Problem details
Line by line, set down all the data below exactly, omitting any picture.

Records for the task
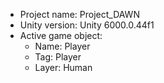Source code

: <!-- UNITY CODE ASSIST INSTRUCTIONS START -->
- Project name: Project_DAWN
- Unity version: Unity 6000.0.44f1
- Active game object:
  - Name: Player
  - Tag: Player
  - Layer: Human
<!-- UNITY CODE ASSIST INSTRUCTIONS END -->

Result below
Source code

: <!-- UNITY CODE ASSIST INSTRUCTIONS START -->
- Project name: Project_DAWN
- Unity version: Unity 6000.0.44f1
- Active game object:
  - Name: Player
  - Tag: Player
  - Layer: Human
<!-- UNITY CODE ASSIST INSTRUCTIONS END -->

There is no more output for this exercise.